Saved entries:
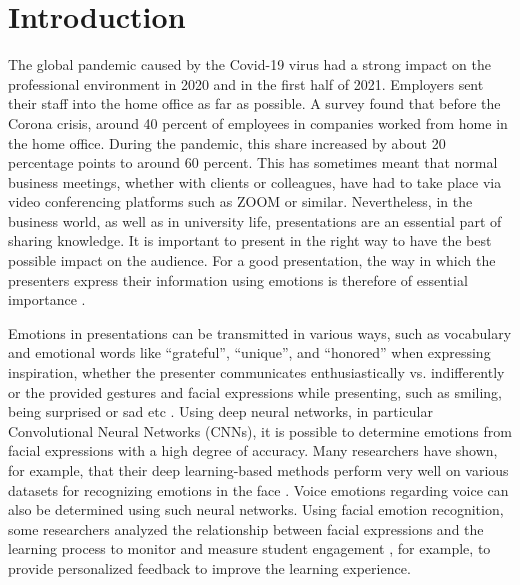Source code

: \section{Introduction}
\label{sec:intro}
The global pandemic caused by the Covid-19 virus had a strong impact on the professional environment in 2020 and in the first half of 2021. Employers sent their staff into the home office as far as possible. A survey found that before the Corona crisis, around 40 percent of employees in companies worked from home in the home office. During the pandemic, this share increased by about 20 percentage points to around 60 percent. This has sometimes meant that normal business meetings, whether with clients or colleagues, have had to take place via video conferencing platforms such as ZOOM or similar. Nevertheless, in the business world, as well as in university life, presentations are an essential part of sharing knowledge. It is important to present in the right way to have the best possible impact on the audience. For a good presentation, the way in which the presenters express their information using emotions is therefore of essential importance \cite{derrico_tracking_2019}.

Emotions in presentations can be transmitted in various ways, such as vocabulary and emotional words like “grateful”, “unique”, and “honored” when expressing inspiration, whether the presenter communicates enthusiastically vs. indifferently or the provided gestures and facial expressions while presenting, such as smiling, being surprised or sad etc \cite{zeng_emoco_2019, rosler_reducing_2021}. Using deep neural networks, in particular Convolutional Neural Networks (CNNs), it is possible to determine emotions from facial expressions with a high degree of accuracy. Many researchers have shown, for example, that their deep learning-based methods perform very well on various datasets for recognizing emotions in the face \cite{ko_brief_2018}. Voice emotions regarding voice can also be determined using such neural networks. Using facial emotion recognition, some researchers analyzed the relationship between facial expressions and the learning process to monitor and measure student engagement \cite{de_carolis_engaged_2019}, for example, to provide personalized feedback to improve the learning experience. 

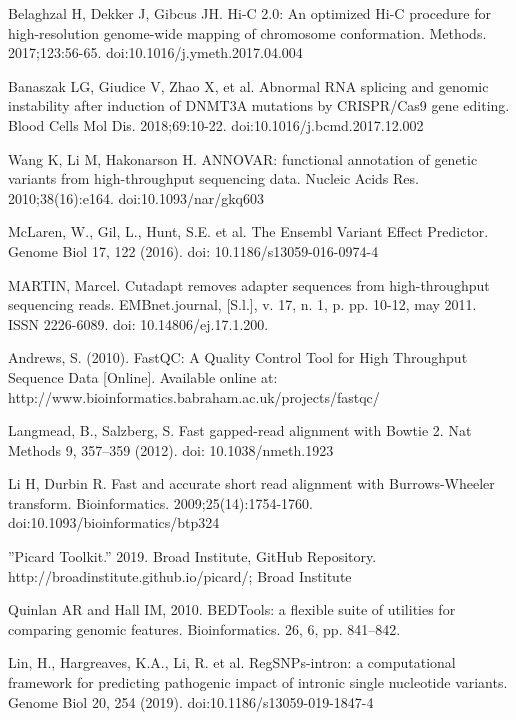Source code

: \documentclass[a4paper,12pt]{article}
\begin{document}
\begin{thebibliography}{300}
Belaghzal H, Dekker J, Gibcus JH. Hi-C 2.0: An optimized Hi-C procedure for high-resolution genome-wide mapping of chromosome conformation. Methods. 2017;123:56-65. doi:10.1016/j.ymeth.2017.04.004

Banaszak LG, Giudice V, Zhao X, et al. Abnormal RNA splicing and genomic instability after induction of DNMT3A mutations by CRISPR/Cas9 gene editing. Blood Cells Mol Dis. 2018;69:10-22. doi:10.1016/j.bcmd.2017.12.002


Wang K, Li M, Hakonarson H. ANNOVAR: functional annotation of genetic variants from high-throughput sequencing data. Nucleic Acids Res. 2010;38(16):e164. doi:10.1093/nar/gkq603

McLaren, W., Gil, L., Hunt, S.E. et al. The Ensembl Variant Effect Predictor. Genome Biol 17, 122 (2016). doi: 10.1186/s13059-016-0974-4

MARTIN, Marcel. Cutadapt removes adapter sequences from high-throughput sequencing reads. EMBnet.journal, [S.l.], v. 17, n. 1, p. pp. 10-12, may 2011. ISSN 2226-6089. doi: 10.14806/ej.17.1.200. 

Andrews, S. (2010). FastQC:  A Quality Control Tool for High Throughput Sequence Data [Online]. Available online at: http://www.bioinformatics.babraham.ac.uk/projects/fastqc/

Langmead, B., Salzberg, S. Fast gapped-read alignment with Bowtie 2. Nat Methods 9, 357–359 (2012). doi: 10.1038/nmeth.1923

Li H, Durbin R. Fast and accurate short read alignment with Burrows-Wheeler transform. Bioinformatics. 2009;25(14):1754-1760. doi:10.1093/bioinformatics/btp324

''Picard Toolkit.'' 2019. Broad Institute, GitHub Repository. http://broadinstitute.github.io/picard/; Broad Institute

Quinlan AR and Hall IM, 2010. BEDTools: a flexible suite of utilities for comparing genomic features. Bioinformatics. 26, 6, pp. 841–842.


Lin, H., Hargreaves, K.A., Li, R. et al. RegSNPs-intron: a computational framework for predicting pathogenic impact of intronic single nucleotide variants. Genome Biol 20, 254 (2019). doi:10.1186/s13059-019-1847-4


\end{thebibliography}
\end{document}
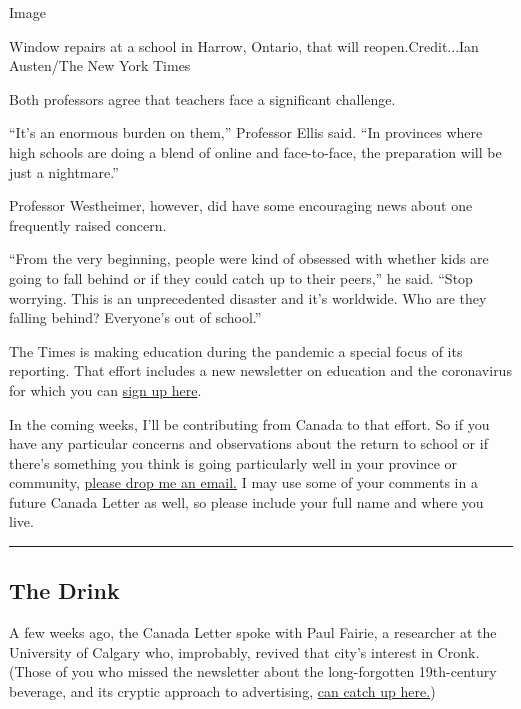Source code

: Image

Window repairs at a school in Harrow, Ontario, that will
reopen.Credit...Ian Austen/The New York Times

Both professors agree that teachers face a significant challenge.

``It's an enormous burden on them,'' Professor Ellis said. ``In
provinces where high schools are doing a blend of online and
face-to-face, the preparation will be just a nightmare.''

Professor Westheimer, however, did have some encouraging news about one
frequently raised concern.

``From the very beginning, people were kind of obsessed with whether
kids are going to fall behind or if they could catch up to their
peers,'' he said. ``Stop worrying. This is an unprecedented disaster and
it's worldwide. Who are they falling behind? Everyone's out of school.''

The Times is making education during the pandemic a special focus of its
reporting. That effort includes a new newsletter on education and the
coronavirus for which you can
\href{https://www.nytimes3xbfgragh.onion/newsletters/coronavirus-briefing}{sign
up here}.

In the coming weeks, I'll be contributing from Canada to that effort. So
if you have any particular concerns and observations about the return to
school or if there's something you think is going particularly well in
your province or community, \href{mailto:austen@NYTimes.com}{please drop
me an email.} I may use some of your comments in a future Canada Letter
as well, so please include your full name and where you live.

\begin{center}\rule{0.5\linewidth}{\linethickness}\end{center}

\hypertarget{the-drink}{%
\subsection{The Drink}\label{the-drink}}

A few weeks ago, the Canada Letter spoke with Paul Fairie, a researcher
at the University of Calgary who, improbably, revived that city's
interest in Cronk. (Those of you who missed the newsletter about the
long-forgotten 19th-century beverage, and its cryptic approach to
advertising,
\href{https://www.nytimes3xbfgragh.onion/2020/07/24/world/canada/cronk.html}{can
catch up here.})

#### What the task requires:
Please output the records above exactly, without the pictures.

#### Result of the exercise:
Source code

: \section{Introduction}
\label{sec:intro}
The global pandemic caused by the Covid-19 virus had a strong impact on the professional environment in 2020 and in the first half of 2021. Employers sent their staff into the home office as far as possible. A survey found that before the Corona crisis, around 40 percent of employees in companies worked from home in the home office. During the pandemic, this share increased by about 20 percentage points to around 60 percent. This has sometimes meant that normal business meetings, whether with clients or colleagues, have had to take place via video conferencing platforms such as ZOOM or similar. Nevertheless, in the business world, as well as in university life, presentations are an essential part of sharing knowledge. It is important to present in the right way to have the best possible impact on the audience. For a good presentation, the way in which the presenters express their information using emotions is therefore of essential importance \cite{derrico_tracking_2019}.

Emotions in presentations can be transmitted in various ways, such as vocabulary and emotional words like “grateful”, “unique”, and “honored” when expressing inspiration, whether the presenter communicates enthusiastically vs. indifferently or the provided gestures and facial expressions while presenting, such as smiling, being surprised or sad etc \cite{zeng_emoco_2019, rosler_reducing_2021}. Using deep neural networks, in particular Convolutional Neural Networks (CNNs), it is possible to determine emotions from facial expressions with a high degree of accuracy. Many researchers have shown, for example, that their deep learning-based methods perform very well on various datasets for recognizing emotions in the face \cite{ko_brief_2018}. Voice emotions regarding voice can also be determined using such neural networks. Using facial emotion recognition, some researchers analyzed the relationship between facial expressions and the learning process to monitor and measure student engagement \cite{de_carolis_engaged_2019}, for example, to provide personalized feedback to improve the learning experience. 

Source code

: \documentclass[a4paper,12pt]{article}
\begin{document}
\begin{thebibliography}{300}
Belaghzal H, Dekker J, Gibcus JH. Hi-C 2.0: An optimized Hi-C procedure for high-resolution genome-wide mapping of chromosome conformation. Methods. 2017;123:56-65. doi:10.1016/j.ymeth.2017.04.004

Banaszak LG, Giudice V, Zhao X, et al. Abnormal RNA splicing and genomic instability after induction of DNMT3A mutations by CRISPR/Cas9 gene editing. Blood Cells Mol Dis. 2018;69:10-22. doi:10.1016/j.bcmd.2017.12.002


Wang K, Li M, Hakonarson H. ANNOVAR: functional annotation of genetic variants from high-throughput sequencing data. Nucleic Acids Res. 2010;38(16):e164. doi:10.1093/nar/gkq603

McLaren, W., Gil, L., Hunt, S.E. et al. The Ensembl Variant Effect Predictor. Genome Biol 17, 122 (2016). doi: 10.1186/s13059-016-0974-4

MARTIN, Marcel. Cutadapt removes adapter sequences from high-throughput sequencing reads. EMBnet.journal, [S.l.], v. 17, n. 1, p. pp. 10-12, may 2011. ISSN 2226-6089. doi: 10.14806/ej.17.1.200. 

Andrews, S. (2010). FastQC:  A Quality Control Tool for High Throughput Sequence Data [Online]. Available online at: http://www.bioinformatics.babraham.ac.uk/projects/fastqc/

Langmead, B., Salzberg, S. Fast gapped-read alignment with Bowtie 2. Nat Methods 9, 357–359 (2012). doi: 10.1038/nmeth.1923

Li H, Durbin R. Fast and accurate short read alignment with Burrows-Wheeler transform. Bioinformatics. 2009;25(14):1754-1760. doi:10.1093/bioinformatics/btp324

''Picard Toolkit.'' 2019. Broad Institute, GitHub Repository. http://broadinstitute.github.io/picard/; Broad Institute

Quinlan AR and Hall IM, 2010. BEDTools: a flexible suite of utilities for comparing genomic features. Bioinformatics. 26, 6, pp. 841–842.


Lin, H., Hargreaves, K.A., Li, R. et al. RegSNPs-intron: a computational framework for predicting pathogenic impact of intronic single nucleotide variants. Genome Biol 20, 254 (2019). doi:10.1186/s13059-019-1847-4


\end{thebibliography}
\end{document}
Source code

: Image

Window repairs at a school in Harrow, Ontario, that will
reopen.Credit...Ian Austen/The New York Times

Both professors agree that teachers face a significant challenge.

``It's an enormous burden on them,'' Professor Ellis said. ``In
provinces where high schools are doing a blend of online and
face-to-face, the preparation will be just a nightmare.''

Professor Westheimer, however, did have some encouraging news about one
frequently raised concern.

``From the very beginning, people were kind of obsessed with whether
kids are going to fall behind or if they could catch up to their
peers,'' he said. ``Stop worrying. This is an unprecedented disaster and
it's worldwide. Who are they falling behind? Everyone's out of school.''

The Times is making education during the pandemic a special focus of its
reporting. That effort includes a new newsletter on education and the
coronavirus for which you can
\href{https://www.nytimes3xbfgragh.onion/newsletters/coronavirus-briefing}{sign
up here}.

In the coming weeks, I'll be contributing from Canada to that effort. So
if you have any particular concerns and observations about the return to
school or if there's something you think is going particularly well in
your province or community, \href{mailto:austen@NYTimes.com}{please drop
me an email.} I may use some of your comments in a future Canada Letter
as well, so please include your full name and where you live.

\begin{center}\rule{0.5\linewidth}{\linethickness}\end{center}

\hypertarget{the-drink}{%
\subsection{The Drink}\label{the-drink}}

A few weeks ago, the Canada Letter spoke with Paul Fairie, a researcher
at the University of Calgary who, improbably, revived that city's
interest in Cronk. (Those of you who missed the newsletter about the
long-forgotten 19th-century beverage, and its cryptic approach to
advertising,
\href{https://www.nytimes3xbfgragh.onion/2020/07/24/world/canada/cronk.html}{can
catch up here.})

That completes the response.